MTV’s The Challenge has been on television for a thousand years, during which I’ve tried tirelessly to convert those who ignore its beauty. You can keep your Survivor, your Amazing Race, and your American Ninja Warrior—MTV’s collection of bumbling amateur athletes (from reality shows all over the world) is the greatest sport, and it is also a pillar of bad sportsmanship, as witnessed in Wednesday night’s fourth episode of the season, one of the best to date.
The theme of this 34th edition is War of the Worlds 2: Team U.S.A. versus Team U.K., which has so far led to a lot of stupid war jokes. But that framework quickly became useless anyway, because the U.S. is full of people who hate each other and are willing to sabotage their team. (For reference, The Challenge is no longer just MTV-specific. It now welcomes players from all reality walks of life.)

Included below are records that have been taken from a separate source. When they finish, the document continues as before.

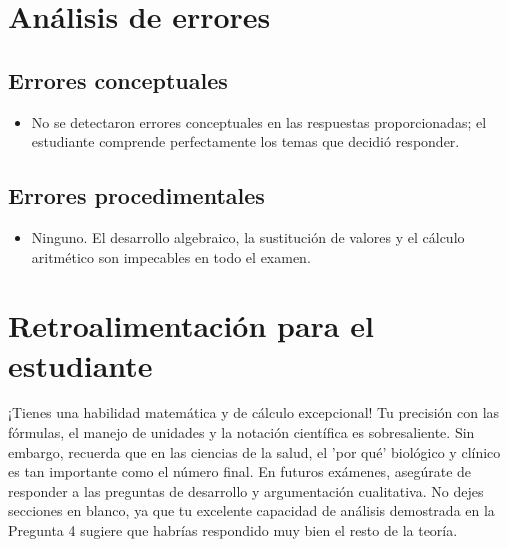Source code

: \documentclass[11pt,a4paper]{article}
\begin{document}
\section*{Análisis de errores}

\subsection*{Errores conceptuales}
\begin{itemize}[leftmargin=1.5em, itemsep=2pt]
  \item No se detectaron errores conceptuales en las respuestas proporcionadas; el estudiante comprende perfectamente los temas que decidió responder.
\end{itemize}

\subsection*{Errores procedimentales}
\begin{itemize}[leftmargin=1.5em, itemsep=2pt]
  \item Ninguno. El desarrollo algebraico, la sustitución de valores y el cálculo aritmético son impecables en todo el examen.
\end{itemize}

\section*{Retroalimentación para el estudiante}
\begin{tcolorbox}[cajaRecomendacion, title={Dirigido a: Thomairys Sosa}]
¡Tienes una habilidad matemática y de cálculo excepcional! Tu precisión con las fórmulas, el manejo de unidades y la notación científica es sobresaliente. Sin embargo, recuerda que en las ciencias de la salud, el 'por qué' biológico y clínico es tan importante como el número final. En futuros exámenes, asegúrate de responder a las preguntas de desarrollo y argumentación cualitativa. No dejes secciones en blanco, ya que tu excelente capacidad de análisis demostrada en la Pregunta 4 sugiere que habrías respondido muy bien el resto de la teoría.
\end{tcolorbox}

\end{document}
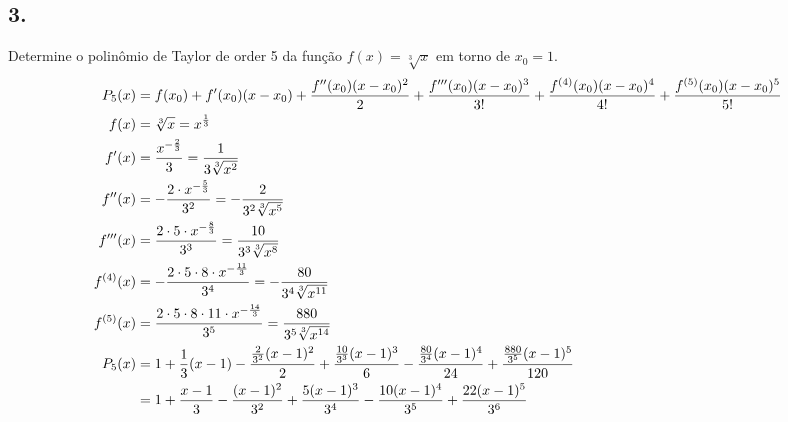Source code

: \documentclass{article}
\begin{document}

\subsection{3.}
Determine o polinômio de Taylor de order 5 da função $f(x) = \sqrt[3]{x}$ em
torno de $x_0 = 1$.
\begin{align}
  P_5(x)
  &= f(x_0)
  + f'(x_0)(x - x_0)
  + \frac{f''(x_0)(x - x_0)^2}{2}
  + \frac{f'''(x_0)(x - x_0)^3}{3!}
  + \frac{f^{(4)}(x_0)(x - x_0)^4}{4!}
  + \frac{f^{(5)}(x_0)(x - x_0)^5}{5!} \\
  f(x)
  &= \sqrt[3]{x}
  = x^{\frac{1}{3}}\\
  f'(x)
  &= \frac{x^{-\frac{2}{3}}}{3}
  = \frac{1}{3 \sqrt[3]{x^2}} \\
  f''(x)
  &= -\frac{2 \cdot x^{-\frac{5}{3}}}{3^2}
  = -\frac{2}{3^2 \sqrt[3]{x^5}} \\
  f'''(x)
  &= \frac{2 \cdot 5 \cdot x^{-\frac{8}{3}}}{3^3}
  = \frac{10}{3^3 \sqrt[3]{x^8}} \\
  f^{(4)}(x)
  &= -\frac{2 \cdot 5 \cdot 8 \cdot x^{-\frac{11}{3}}}{3^4}
  = -\frac{80}{3^4 \sqrt[3]{x^{11}}} \\
  f^{(5)}(x)
  &= \frac{2 \cdot 5 \cdot 8 \cdot 11 \cdot x^{-\frac{14}{3}}}{3^5}
  = \frac{880}{3^5 \sqrt[3]{x^{14}}} \\
  P_5(x)
  &= 1
  + \frac{1}{3}(x - 1)
  - \frac{\frac{2}{3^2}(x - 1)^2}{2}
  + \frac{\frac{10}{3^3}(x - 1)^3}{6}
  - \frac{\frac{80}{3^4}(x - 1)^4}{24}
  + \frac{\frac{880}{3^5}(x - 1)^5}{120} \\
  &= 1
  + \frac{x - 1}{3}
  - \frac{(x - 1)^2}{3^2}
  + \frac{5(x - 1)^3}{3^4}
  - \frac{10(x - 1)^4}{3^5}
  + \frac{22(x - 1)^5}{3^6} \notag
\end{align}
\setcounter{equation}{0}
\clearpage
\end{document}
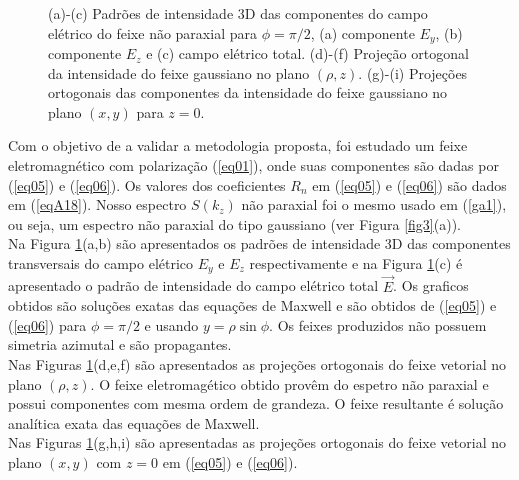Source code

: \begin{figure}[h]
\caption{(a)-(c) Padr\~oes de intensidade 3D das componentes do campo el\'etrico do feixe n\~ao paraxial para $\phi=\pi/2$, (a) componente $E_y$, (b) componente $E_z$ e (c) campo el\'etrico total. (d)-(f) Proje\c{c}\~ao ortogonal da intensidade do feixe gaussiano no plano $(\rho,z)$.  (g)-(i) Proje\c{c}\~oes ortogonais das componentes da intensidade do feixe gaussiano no plano $(x,y)$ para $z=0$. }
\label{fig5}
\end{figure}
Com o objetivo de a validar a metodologia proposta, foi estudado um feixe eletromagn\'etico com polariza\c{c}\~ao (\ref{eq01}), onde suas componentes s\~ao dadas por (\ref{eq05}) e (\ref{eq06}). Os valores dos coeficientes $R_n$ em (\ref{eq05}) e (\ref{eq06}) s\~ao dados em (\ref{eqA18}). Nosso espectro $S(k_z)$ n\~ao paraxial foi o mesmo usado em (\ref{ga1}), ou seja, um espectro n\~ao paraxial do tipo gaussiano (ver Figura \ref{fig3}(a)).\\
Na Figura \ref{fig5}(a,b) s\~ao apresentados os padr\~oes de intensidade 3D das componentes transversais do campo el\'etrico $E_y$  e $E_z$ respectivamente  e na Figura \ref{fig5}(c) \'e apresentado o padr\~ao de intensidade do campo el\'etrico total $\vec{E}$.  Os graficos obtidos s\~ao solu\c{c}\~oes exatas das equa\c{c}\~oes de Maxwell e s\~ao obtidos de (\ref{eq05}) e (\ref{eq06}) para $\phi=\pi/2$ e usando $y = \rho\sin\phi$. Os feixes produzidos n\~ao possuem simetria azimutal e s\~ao propagantes.\\
Nas Figuras \ref{fig5}(d,e,f) s\~ao apresentados as proje\c{c}\~oes ortogonais do feixe vetorial no plano $(\rho,z)$.  O feixe eletromag\'etico obtido prov\^em do espetro n\~ao paraxial e possui componentes com mesma ordem de grandeza. O feixe resultante \'e solu\c{c}\~ao anal\'itica exata das equa\c{c}\~oes de Maxwell.\\
Nas Figuras \ref{fig5}(g,h,i) s\~ao apresentadas as proje\c{c}\~oes ortogonais do feixe vetorial no plano $(x,y)$ com $z=0$ em (\ref{eq05}) e (\ref{eq06}).\\
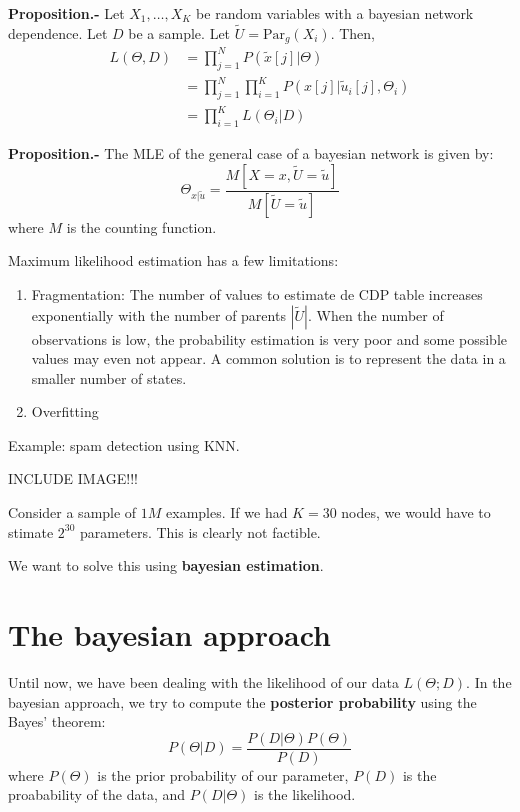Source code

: \textbf{Proposition.-} Let \(X_1, \dots, X_K\) be random variables with
a bayesian network dependence. Let \(D\) be a sample. Let
\(\tilde U = \text{Par}_g(X_i)\). Then, \begin{align*}
L(\Theta,D) & = \prod_{j=1}^N P(\tilde x[j]|\Theta)\\
& = \prod_{j=1}^N \prod_{i=1}^{K} P(x[j]| \tilde u_i[j],\Theta_i)\\
& = \prod_{i=1}^{K} L(\Theta_i| D)
\end{align*}

\textbf{Proposition.-} The MLE of the general case of a bayesian network
is given by: \[
\Theta_{x|\tilde u} = \frac{M[X = x, \tilde U = \tilde u]}{M[\tilde U = \tilde u]}
\] where \(M\) is the counting function.


Maximum likelihood estimation has a few limitations:

\begin{enumerate}
  \item Fragmentation: The number of values to estimate de CDP table increases exponentially with the number of parents \(|\tilde U|\). When the number of observations is low, the probability estimation is very poor and some possible values may even not appear. A common solution is to represent the data in a smaller number of states.
        \item Overfitting
\end{enumerate}


Example: spam detection using KNN.

INCLUDE IMAGE!!!

Consider a sample of \(1M\) examples. If we had \(K = 30\) nodes, we would have to stimate \(2^{30}\) parameters. This is clearly not factible.



We want to solve this using \textbf{bayesian estimation}.

\section{The bayesian approach}

Until now, we have been dealing with the likelihood of our data \(L(\Theta ;D)\). In the bayesian approach, we try to compute the \textbf{posterior probability} using the Bayes' theorem:
\[
  P(\Theta|D) = \frac{P(D|\Theta)P(\Theta)}{P(D)}
\]
where \(P(\Theta)\) is the prior probability of our parameter, \(P(D)\) is the proabability of the data, and \(P(D|\Theta)\) is the likelihood.\\

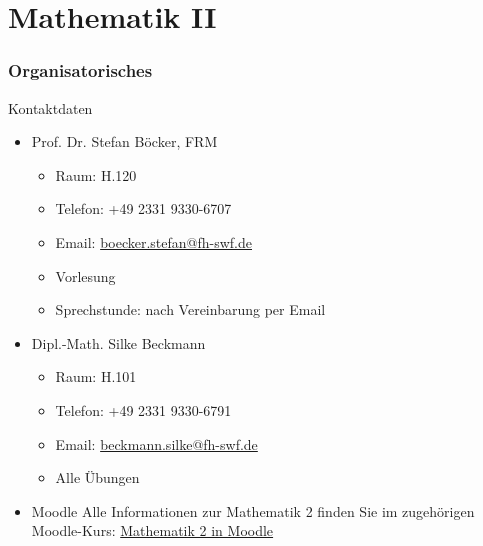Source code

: \part{Mathematik II}


\section*{Organisatorisches}
\begin{frame}{Kontaktdaten}
	\begin{itemize}
		\item Prof. Dr. Stefan Böcker, FRM
		\begin{itemize}
			\item Raum: H.120
			\item Telefon: +49 2331 9330-6707
			\item Email: \href{mailto:boecker.stefan@fh-swf.de}{boecker.stefan@fh-swf.de}
			\item Vorlesung%
			\item Sprechstunde: nach Vereinbarung per Email
		\end{itemize}
		\item Dipl.-Math. Silke Beckmann
		\begin{itemize}
			\item Raum: H.101
			\item Telefon: +49 2331 9330-6791
			\item Email: \href{mailto:beckmann.silke@fh-swf.de}{beckmann.silke@fh-swf.de}
			\item Alle Übungen
		\end{itemize}
		\item Moodle
			Alle Informationen zur Mathematik 2 finden Sie im zugehörigen Moodle-Kurs:
			\href{https://elearning.fh-swf.de/course/view.php?id=7719}{Mathematik 2 in Moodle}
	\end{itemize}
\end{frame}

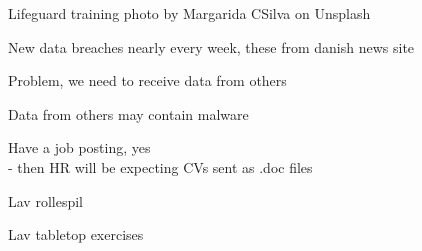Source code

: \documentclass[Screen16to9,17pt]{foils}
\begin{document}
Lifeguard training photo by Margarida CSilva on Unsplash



New data breaches nearly every week, these from danish news site 

Problem, we need to receive data from others

Data from others may contain malware

Have a job posting, yes\\
- then HR will be expecting CVs sent as .doc files



\begin{list2}
\item Lav rollespil
\item Lav tabletop exercises
\end{list2}



\begin{center}
\hlkbig

\myname

\end{center}
\end{document}
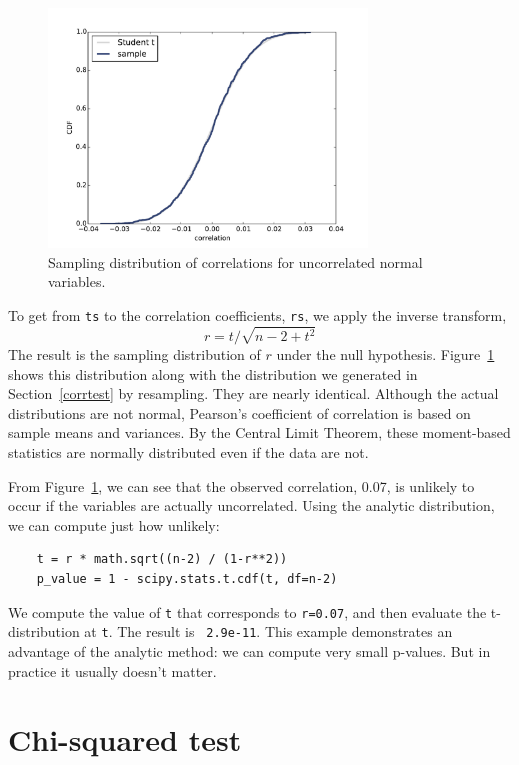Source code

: \documentclass[12pt]{book}
\begin{document}
\begin{figure}
\centerline{\includegraphics[height=2.5in]{figs/normal4.pdf}}
\caption{Sampling distribution of correlations for uncorrelated
normal variables.}
\label{normal4}
\end{figure}

To get from {\tt ts} to the correlation coefficients, {\tt rs},
we apply the inverse transform,
%
\[ r = t / \sqrt{n - 2 + t^2} \]
%
The result is the sampling distribution of $r$ under the null hypothesis.
Figure~\ref{normal4} shows this distribution along with the distribution
we generated in Section~\ref{corrtest} by resampling.  They are nearly
identical.  Although the actual distributions are not normal, 
Pearson's coefficient of correlation is based on sample means
and variances.  By the Central Limit Theorem, these moment-based
statistics are normally distributed even if the data are not.

From Figure~\ref{normal4}, we can see that the
observed correlation, 0.07, is unlikely to occur if the variables
are actually uncorrelated.
Using the analytic distribution, we can compute just how unlikely:

\begin{verbatim}
    t = r * math.sqrt((n-2) / (1-r**2))
    p_value = 1 - scipy.stats.t.cdf(t, df=n-2)
\end{verbatim}

We compute the value of {\tt t} that corresponds to {\tt r=0.07}, and
then evaluate the t-distribution at {\tt t}.  The result is {\tt
  2.9e-11}.  This example demonstrates an advantage of the analytic
method: we can compute very small p-values.  But in practice it
usually doesn't matter.


\section{Chi-squared test}
\end{document}

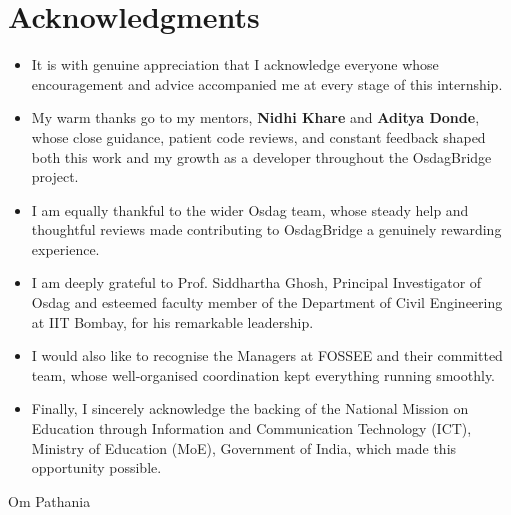 \chapter*{Acknowledgments}

\begingroup\Large
\begin{itemize}[leftmargin=1.4em]
  \item It is with genuine appreciation that I acknowledge everyone whose encouragement and
        advice accompanied me at every stage of this internship.
  \item My warm thanks go to my mentors, \textbf{Nidhi Khare} and \textbf{Aditya Donde}, whose
        close guidance, patient code reviews, and constant feedback shaped both this work and my
        growth as a developer throughout the OsdagBridge project.
  \item I am equally thankful to the wider Osdag team, whose steady help and thoughtful reviews
        made contributing to OsdagBridge a genuinely rewarding experience.
  \item I am deeply grateful to Prof. Siddhartha Ghosh, Principal Investigator of Osdag and esteemed
        faculty member of the Department of Civil Engineering at IIT Bombay, for his remarkable leadership.
  \item I would also like to recognise the Managers at FOSSEE and their committed team, whose
        well-organised coordination kept everything running smoothly.
  \item Finally, I sincerely acknowledge the backing of the National Mission on Education
        through Information and Communication Technology (ICT), Ministry of Education (MoE),
        Government of India, which made this opportunity possible.
\end{itemize}

\vspace{1cm}
\noindent\hfill Om Pathania
\endgroup
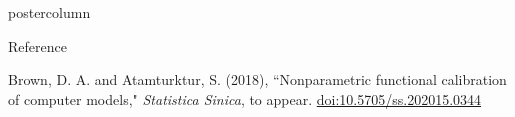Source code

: \documentclass[final,10pt]{beamer}  %
\begin{document}
\begin{frame}{}
\begin{columns}[t]
\begin{column}{.33\textwidth}
\begin{beamercolorbox}[center,wd=1.625\textwidth]{postercolumn}
\begin{minipage}[T]{\textwidth}
{\begin{block}{Reference}
{            Brown, D. A. and Atamturktur, S. (2018), ``Nonparametric functional calibration of computer models," {\em Statistica Sinica}, to appear. \url{doi:10.5705/ss.202015.0344}

            }
        \end{block}


        }%
        \end{minipage}
        \end{beamercolorbox}
    \end{column}
%
%
%
    \end{columns}
\end{frame}
\end{document}
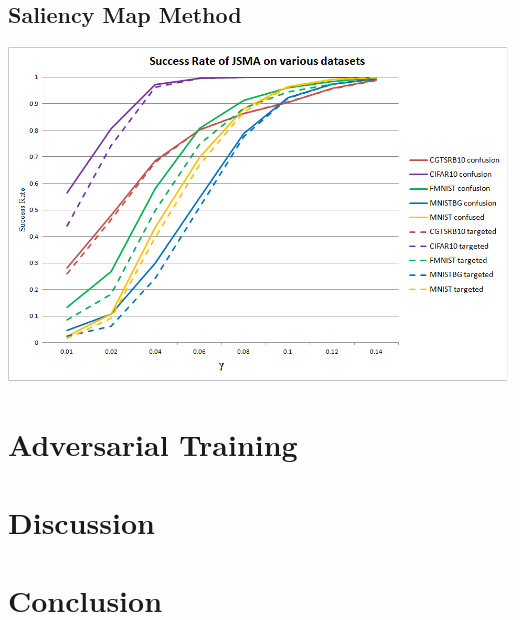 \documentclass{article}
\begin{document}
\subsection{Saliency Map Method}

\includegraphics[scale=0.45]{jsma}

\section{Adversarial Training}


\section{Discussion}


\section{Conclusion}
\end{document}
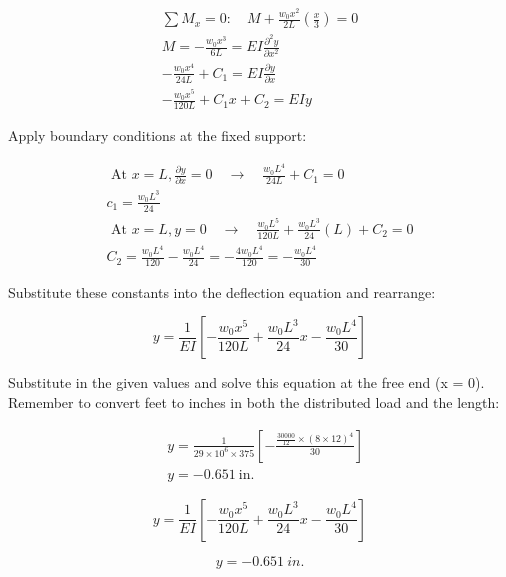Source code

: \documentclass[
  letterpaper,
  DIV=11,
  numbers=noendperiod]{scrreprt}
\begin{document}
\begin{tcolorbox}
\begin{tcolorbox}
\[
\begin{gathered} \sum M_x=0: \quad M+\frac{w_0 x^2}{2 L}\left(\frac{x}{3}\right)=0 \\ M=-\frac{w_0 x^3}{6 L}=E I \frac{\partial^2 y}{\partial x^2} \\ -\frac{w_0 x^4}{24 L}+C_1=E I \frac{\partial y}{\partial x} \\ -\frac{w_0 x^5}{120 L}+C_1 x+C_2=EIy\end{gathered}
\]

Apply boundary conditions at the fixed support:

\[
\begin{gathered} \text { At } x=L, \frac{\partial y}{\partial x}=0 \quad \rightarrow \quad \frac{w_0 L^4}{24 L}+C_1=0
\\ c_1=\frac{w_0 L^3}{24}
\\ \text { At } x=L, y=0 \quad \rightarrow \quad \frac{w_0 L^5}{120 L}+\frac{w_0 L^3}{24}(L)+C_2=0
\\ C_2=\frac{w_0 L^4}{120}-\frac{w_0 L^4}{24}=-\frac{4 w_0 L^4}{120}=-\frac{w_0 L^4}{30} \end{gathered}
\]

Substitute these constants into the deflection equation and rearrange:

\[
y=\frac{1}{E I}\left[-\frac{w_0 x^5}{120L}+\frac{w_0 L^3}{24} x-\frac{w_0 L^4}{30}\right]
\]

Substitute in the given values and solve this equation at the free end
(x = 0). Remember to convert feet to inches in both the distributed load
and the length:

\[
\begin{aligned} & y=\frac{1}{29 \times 10^6 \times 375} \left[-\frac{\frac{30000}{12} \times (8\times12)^4}{30}\right] \\ & y=- 0.651 \mathrm{~in.}\end{aligned}
\]

\end{tcolorbox}

\begin{tcolorbox}[enhanced jigsaw, colback=white, colframe=quarto-callout-note-color-frame, leftrule=.75mm, opacitybacktitle=0.6, colbacktitle=quarto-callout-note-color!10!white, arc=.35mm, bottomrule=.15mm, breakable, title={Answer only}, left=2mm, titlerule=0mm, toptitle=1mm, toprule=.15mm, opacityback=0, rightrule=.15mm, coltitle=black, bottomtitle=1mm]

\[
y=\frac{1}{E I}\left[-\frac{w_0 x^5}{120L}+\frac{w_0 L^3}{24} x-\frac{w_0 L^4}{30}\right]
\]

\[
y=-0.651~in.
\]

\end{tcolorbox}

\end{tcolorbox}
\end{document}
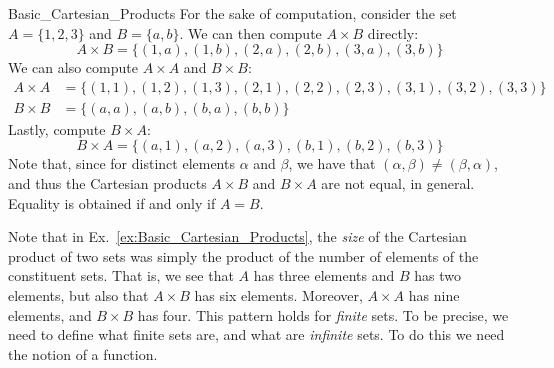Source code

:             \begin{lexample}{}{Basic_Cartesian_Products}
                For the sake of computation, consider the set $A=\{1,2,3\}$ and
                $B=\{a,b\}$. We can then compute $A\times{B}$ directly:
                \begin{equation}
                    A\times{B}=\big\{(1,a),(1,b),(2,a),(2,b),(3,a),(3,b)\big\}
                \end{equation}
                We can also compute $A\times{A}$ and $B\times{B}$:
                \begin{subequations}
                    \begin{align}
                        A\times{A}&=\big\{(1,1),(1,2),(1,3),
                                          (2,1),(2,2),(2,3),
                                          (3,1),(3,2),(3,3)\big\}\\
                        B\times{B}&=\big\{(a,a),(a,b),(b,a),(b,b)\big\}
                    \end{align}
                \end{subequations}
                Lastly, compute $B\times{A}$:
                \begin{equation}
                    B\times{A}=\big\{
                        (a,1),(a,2),(a,3),
                        (b,1),(b,2),(b,3)\big\}
                \end{equation}
                Note that, since for distinct elements $\alpha$
                and $\beta$, we have that
                $(\alpha,\beta)\ne(\beta,\alpha)$, and thus
                the Cartesian products $A\times{B}$ and $B\times{A}$
                are not equal, in general. Equality is obtained
                if and only if $A=B$.
            \end{lexample}
            Note that in
            Ex.~\ref{ex:Basic_Cartesian_Products}, the
            \textit{size} of the Cartesian product of two sets
            was simply the product of the number of elements of
            the constituent sets. That is, we see that $A$ has
            three elements and $B$ has two elements, but also that
            $A\times{B}$ has six elements. Moreover, $A\times{A}$
            has nine elements, and $B\times{B}$ has four. This
            pattern holds for \textit{finite} sets. To be precise,
            we need to define what finite sets are, and what
            are \textit{infinite} sets. To do this we need the
            notion of a function.
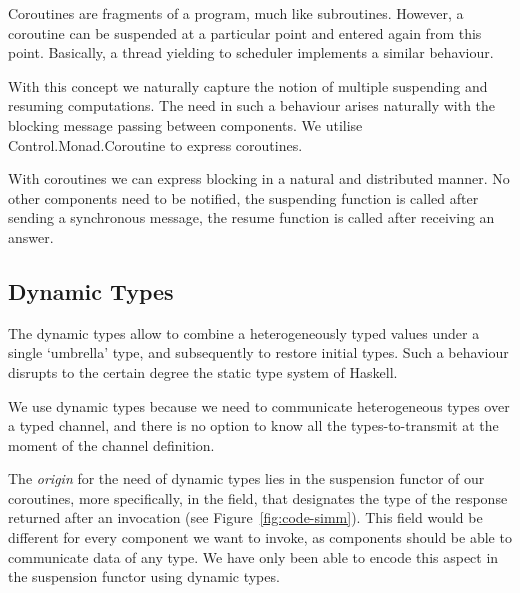 Coroutines are fragments of a program, much like subroutines. 
However, a coroutine can be suspended at a particular point and entered again from this point. 
Basically, a thread yielding to scheduler implements a similar behaviour.

With this concept we naturally capture the notion of multiple suspending and resuming computations.
The need in such a behaviour arises naturally with the blocking message passing between components.
We utilise \textsf{Control.Monad.Coroutine} \cite{cmt} to express coroutines.

With coroutines we can express blocking in a natural and distributed manner.
No other components need to be notified, the suspending function is called after sending a synchronous message, the resume function is called after receiving an answer.

\subsection{Dynamic Types}
The dynamic types \cite{Abadi:1991:DTS:103135.103138} allow to combine
a heterogeneously typed values under a single `umbrella' type, and
subsequently to restore initial types. Such a behaviour disrupts to
the certain degree the static type system of Haskell.

We use dynamic types %
because 
we need to communicate heterogeneous types over a typed channel, and there is no option to know all the types-to-transmit at the moment of the channel definition.

The \emph{origin} for the need of dynamic types lies in the suspension functor of our coroutines, more specifically, in the  field, that designates the type of the response returned after an invocation (see Figure~\ref{fig:code-simm}).
This field would be different for every component we want to invoke, as components should be able to communicate data of any type. %
We have only been able to encode this aspect in the suspension functor using dynamic types.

Since it is a team game this season, as opposed to individual (as in recent seasons), you would think there’d be no need for in-fighting. But the rules, set up to create drama, state that after each week’s challenge, the winning team gets to choose a player from the opposing team to go into the elimination round (the Proving Ground)—or the winning team can instead be dastardly and send in one of their own players. The losing team has to automatically send in one of their own. The two players then go head to head in an elimination round, and that winner can decide to stick with their team or switch to the other side and become what the show is calling a turncoat. Stupid and brilliant. The thinking is that if you can get rid of your own team’s strongest players slash (your enemies), then you have a better chance of winning in the end.
This is a competition where the best athletic narcissists return each season, and so it pays to be a veteran. As such, the U.S. team members have years of history and bad blood between them, which means certain people have allegiances that help them play the game within the game.
Team U.S.A., of course, collapsed in last week’s episode when Wes’s alliance with U.K. members went awry, and his teammate Laurel hatched a plan—partnering with a dweeb named Josh (of Big Brother fame), who talks like his mouth is full of M&Ms—to secretly vote Wes into elimination. Wes, a recurring Challenge villain, lost to Bear (that is his name). And Laurel, a fellow legend most famous for berating her teammate Big Easy for his weight in a prior season, is undoubtedly one of the show’s greatest and meanest athletes. This genius had a notebook to keep a hit list of teammates.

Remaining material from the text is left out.